I don’t see what that has to do with anything? We are talking about societal norms, not medical recommendations for any random individual.

You seem to be implying t

You seem to be implying that I’m talking about gender affirming care for trans minors there. I am not. I was talking about cosmetic surgery in general for (cis) adults. I don’t think it is a good thing that our society encourages that to the extent it does.

I assume that’s meant to be “note”?

Sorry, I did not catch that in context. In general I agree with you, I think that cosmetic surgery does a lot of harm to people and it’s driven solely by societal pressure that pushes people to undergo an unnecessary and potentially dangerous medical procedure.

I think I told this story before, but I had a friend (I’ve lost contact with her over the years) who identified as a man when I met her, but later let people know that she identified as a woman (and changed her name slightly to reflect that). She then was compelled to undergo a procedure to allow her to conform closer to society’s idea of what a woman should look like, and had to do a GoFundMe to pay for it. I supported her (both emotionally and financially by donating), but the sad thing was that she didn’t want to do it, but was sick of being misgendered constantly for not looking how people expected her to. (The procedure was mostly facial hair removal, not anything more extensive than that, but it was still painful and expensive.)

I wish we just didn’t have this social pressure on people to make them go through this just to be accepted. It sucks. Whether we are talking about trans people or cis people.

If anything, I would consider gender affirming care for trans people to be one of the most justifiable forms of “cosmetic” surgery and borderline not cosmetic at all. I find it more similar to reconstructive surgery for a burn victim than to purely cosmetic surgeries.

It sounds like for your friend it was mostly social pressure that made her undertake that surgery, and I would agree, it’s probably a bad thing that our society is set up in a way that encourages those results.

When the surgery is about reducing the patient’s own internal feelings of gender dysphoria, however, it feels less like a societal issue and more like a medical problem that’s being addressed.

Agreed. There’s a difference when it’s about getting others to accept you, and being able to accept yourself.

I do wonder how often those issues get entangled. And maybe you don’t always know yourself which issue is at play. In my husband’s family, plastic surgery is expected, at least among his Aunts. What is the social cost of declining? It’s already a cutthroat environment, an endless beauty competition.

A lot of that stuff is ingrained and internalized from a young age. Seems like a lot to deal with.

I just think when people think of cosmetic surgery they assume shallow and vain, and in many cases it’s more like an attempt at social conformity and belonging.

I would imagine you are very sensitive to this issue. But if you had to refer to it (a very rare occurrence I would suspect), wouldn’t you say “assigned male at birth”, or “biologically male” or something like that? If not, what?

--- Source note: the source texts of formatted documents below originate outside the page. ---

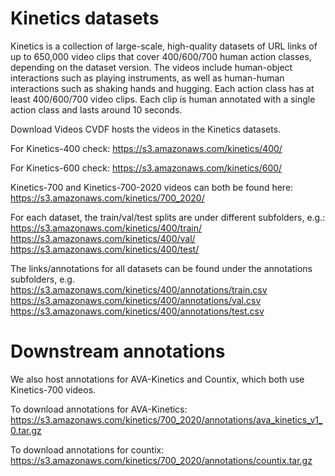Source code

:# Kinetics datasets

Kinetics is a collection of large-scale, high-quality datasets of URL links of up to 650,000 video clips that cover 400/600/700 human action classes, depending on the dataset version. The videos include human-object interactions such as playing instruments, as well as human-human interactions such as shaking hands and hugging. Each action class has at least 400/600/700 video clips. Each clip is human annotated with a single action class and lasts around 10 seconds.


Download Videos
CVDF hosts the videos in the Kinetics datasets.

For Kinetics-400 check:
https://s3.amazonaws.com/kinetics/400/

For Kinetics-600 check:
https://s3.amazonaws.com/kinetics/600/

Kinetics-700 and Kinetics-700-2020 videos can both be found here:
https://s3.amazonaws.com/kinetics/700_2020/

For each dataset, the train/val/test splits are under different subfolders, e.g.:
https://s3.amazonaws.com/kinetics/400/train/
https://s3.amazonaws.com/kinetics/400/val/
https://s3.amazonaws.com/kinetics/400/test/

The links/annotations for all datasets can be found under the annotations subfolders, e.g.
https://s3.amazonaws.com/kinetics/400/annotations/train.csv
https://s3.amazonaws.com/kinetics/400/annotations/val.csv
https://s3.amazonaws.com/kinetics/400/annotations/test.csv


# Downstream annotations

We also host annotations for AVA-Kinetics and Countix, which both use Kinetics-700 videos. 

To download annotations for AVA-Kinetics:
https://s3.amazonaws.com/kinetics/700_2020/annotations/ava_kinetics_v1_0.tar.gz

To download annotations for countix:
https://s3.amazonaws.com/kinetics/700_2020/annotations/countix.tar.gz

You would have them call her an “assigned male at birth” to her face?

Let’s say she had a medical incident, I had to take her to the hospital, and as they were admitting her they asked me information about her. If it was medically relevant, I’d say she was assigned male at birth. It would have to be a weird situation, but that’s the term I’d use.

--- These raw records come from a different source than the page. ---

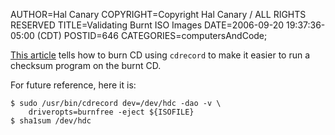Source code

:AUTHOR=Hal Canary
COPYRIGHT=Copyright Hal Canary / ALL RIGHTS RESERVED
TITLE=Validating Burnt ISO Images
DATE=2006-09-20 19:37:36-05:00 (CDT)
POSTID=646
CATEGORIES=computersAndCode;

[This article](http://www.sun.com/bigadmin/features/articles/burn_iso_images.html) tells how to burn CD using `cdrecord` to make it easier to run a checksum program on the burnt CD.

For future reference, here it is:

    
    $ sudo /usr/bin/cdrecord dev=/dev/hdc -dao -v \
    	driveropts=burnfree -eject ${ISOFILE}
    $ sha1sum /dev/hdc
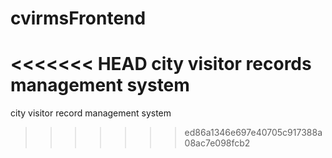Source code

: # cvirmsFrontend
<<<<<<< HEAD
city visitor records management system
=======
city visitor record management system
>>>>>>> ed86a1346e697e40705c917388a08ac7e098fcb2
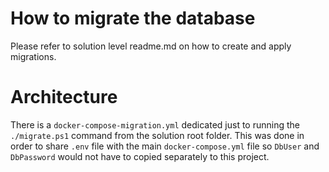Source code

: ﻿# How to migrate the database

Please refer to solution level readme.md on how to create and apply migrations.

# Architecture

There is a `docker-compose-migration.yml` dedicated just to running the `./migrate.ps1` command from the solution root folder. This was done in order to share `.env` file with the main `docker-compose.yml` file so `DbUser` and `DbPassword` would not have to copied separately to this project.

But in reality, since she first openly identified as a woman (she is yet another friend who I first met when she previously identified as a man, but in her case she has a gender-neutral name anyway so didn’t have to change it) I have only ever referred to her as a woman either to her face or other people. It’s actually pretty simple, and all of this complicated talk about sex identifiers versus gender identifiers, and social terms versus biological terms, it just never comes up. There isn’t any reason for it to come up. I don’t imagine a situation where it would unless I was her doctor (and I’m not of course).

It’s not really an issue, nor should it be, for just about anyone in most any interaction.